__Dataset entries__:

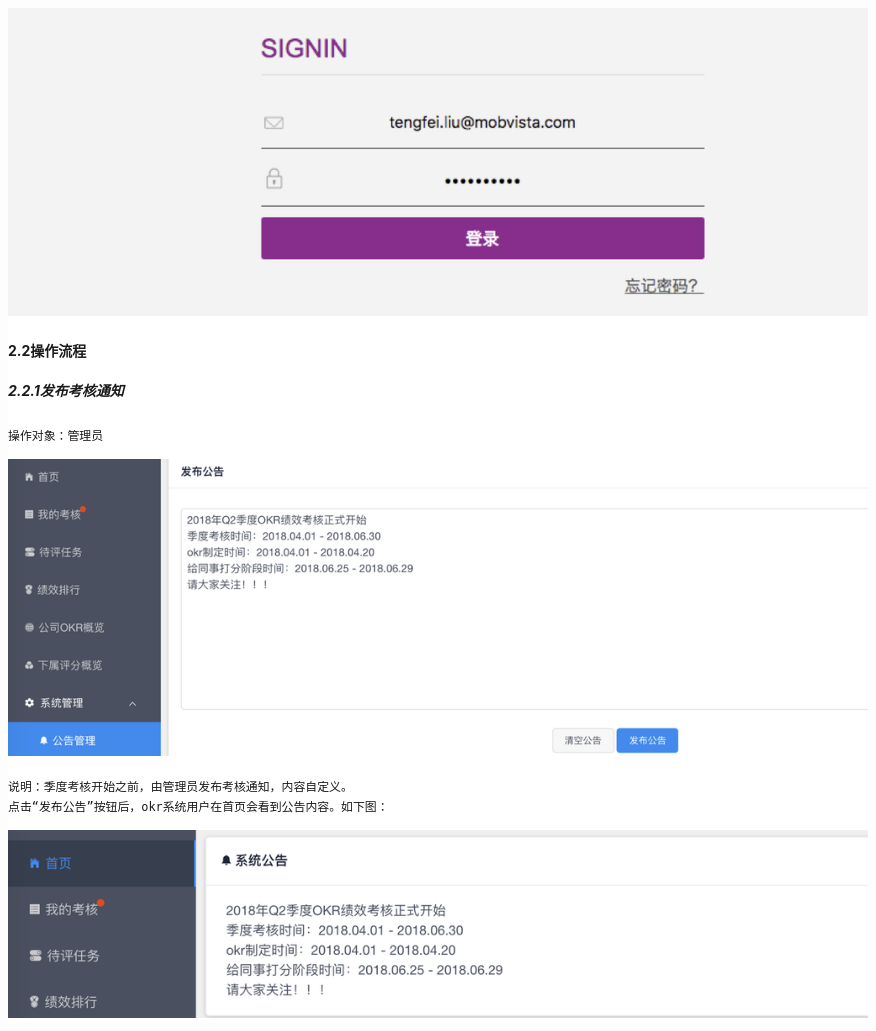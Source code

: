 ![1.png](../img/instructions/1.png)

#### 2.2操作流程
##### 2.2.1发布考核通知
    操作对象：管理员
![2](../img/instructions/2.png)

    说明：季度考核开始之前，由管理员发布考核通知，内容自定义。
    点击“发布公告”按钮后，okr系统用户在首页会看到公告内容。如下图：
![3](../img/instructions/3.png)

__WHAT YOU NEED TO DO__:
Write out exactly the lines from the one containing "说明：季度考核开始之前，由管理员发布考核通知，内容自定义。" through the end of the data, both included. Add nothing else.

__EXERCISE ANSWER__:
    说明：季度考核开始之前，由管理员发布考核通知，内容自定义。
    点击“发布公告”按钮后，okr系统用户在首页会看到公告内容。如下图：
![3](../img/instructions/3.png)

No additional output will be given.